What it means: The app is pegging CPU and nearly OOM. Expect latency and restarts. This directly produces 504 (slow) and 502 (crash).

Decision: Add capacity, fix memory usage, add caching, reduce concurrency, or fix the query. But do one thing at a time.

Task 17: Verify connection tracking exhaustion (a sneaky 502/504 source under load)

cr0x@server:~$ sudo sysctl net.netfilter.nf_conntrack_count net.netfilter.nf_conntrack_max
net.netfilter.nf_conntrack_count = 262119
net.netfilter.nf_conntrack_max = 262144

What it means: You’re near conntrack max. New connections can fail or stall; Nginx sees connect errors or timeouts.

Decision: Increase conntrack max (with memory awareness), reduce connection churn (keepalive, pooling), or scale out. Also check for connection leaks.

Task 18: Validate that Nginx is logging upstream timings (or fix it)

cr0x@server:~$ docker exec -it nginx grep -R --line-number 'log_format' /etc/nginx/nginx.conf /etc/nginx/conf.d 2>/dev/null
/etc/nginx/nginx.conf:15:log_format upstream_timing '$remote_addr - $request_id [$time_local] '
/etc/nginx/nginx.conf:16:    '"$request" $status rt=$request_time uct=$upstream_connect_time '
/etc/nginx/nginx.conf:17:    'uht=$upstream_header_time urt=$upstream_response_time ua="$upstream_addr" us="$upstream_status"';

What it means: You have the key timing variables. Good. Now use them.

Decision: If missing, add them and reload Nginx. Without upstream timing, you’ll misdiagnose 504s.

Task 19: Reload Nginx safely after config changes

cr0x@server:~$ docker exec -it nginx nginx -t
nginx: the configuration file /etc/nginx/nginx.conf syntax is ok
nginx: configuration file /etc/nginx/nginx.conf test is successful
cr0x@server:~$ docker exec -it nginx nginx -s reload

What it means: Syntax is valid; reload will apply changes without dropping existing connections (in most typical setups).

Decision: Prefer reload over container restarts in the middle of an incident unless the process is wedged.

Task 20: Prove the upstream is slow using direct curls from the Nginx network namespace

cr0x@server:~$ docker exec -it nginx bash -lc 'time curl -sS -o /dev/null -w "status=%{http_code} ttfb=%{time_starttransfer} total=%{time_total}\n" http://app:8080/api/report'
status=200 ttfb=59.842 total=59.997

real    1m0.010s
user    0m0.005s
sys     0m0.010s

What it means: The upstream itself takes ~60s to first byte and total.

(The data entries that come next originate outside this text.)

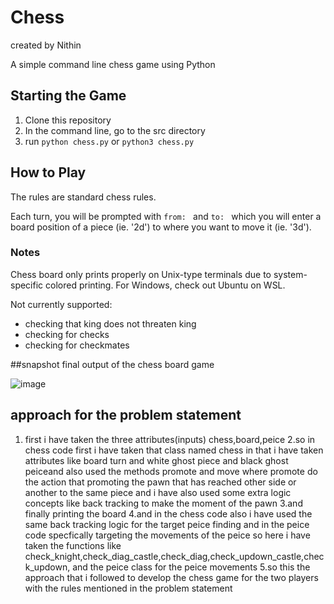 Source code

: # Chess
created by Nithin

A simple command line chess game using Python

## Starting the Game
1. Clone this repository
2. In the command line, go to the src directory
3. run `python chess.py` or `python3 chess.py`

## How to Play
The rules are standard chess rules.

Each turn, you will be prompted with `from: ` and `to: ` which you will enter a board position of a piece (ie. '2d') to where you want to move it (ie. '3d').

### Notes
Chess board only prints properly on Unix-type terminals due to system-specific colored printing. 
For Windows, check out Ubuntu on WSL.

Not currently supported: 
 * checking that king does not threaten king
 * checking for checks
 * checking for checkmates



##snapshot final output of the chess board game


![image](https://user-images.githubusercontent.com/83778315/189488842-a549578f-d181-4dec-afdc-a1e8d5300adf.png)



## approach for the problem statement
1. first i have taken the three attributes(inputs) chess,board,peice
2.so in chess code first i have taken that class named chess in that i have taken attributes like board turn and white ghost piece and black ghost peiceand 
also used the methods promote and move where promote do the action that promoting the pawn that has reached other side or another to the same piece
and i have also used some extra logic concepts like back tracking to make the moment of the pawn
3.and finally printing the board
4.and in the chess code also i have used the same back tracking logic for the target peice finding
and in the peice code specfically targeting the movements of the peice so here i have taken the functions like check_knight,check_diag_castle,check_diag,check_updown_castle,check_updown, and the peice class for the peice movements
5.so this the approach that i followed to develop the chess game for the two players with the rules mentioned in the problem statement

Nginx’s 60s proxy_read_timeout is right on the edge; a little jitter causes 504.

Decision: Fix the upstream performance or redesign the endpoint. Raising timeouts may stop the bleeding but can also pile up connections and increase blast radius.

Common mistakes: symptom → root cause → fix

This section exists because most “Nginx upstream errors” are self-inflicted. Here are the ones that keep showing up in containerized setups.

1) Symptom: 502 with “connect() failed (111: Connection refused)”

  • Root cause: Upstream container is restarting/crashed; app is listening on a different port; app binds to 127.0.0.1 inside container.
  • Fix: Confirm ss -lntp in the app container, fix bind address to 0.0.0.0, fix port in Nginx/Compose, and add health checks so Nginx doesn’t route to dead containers.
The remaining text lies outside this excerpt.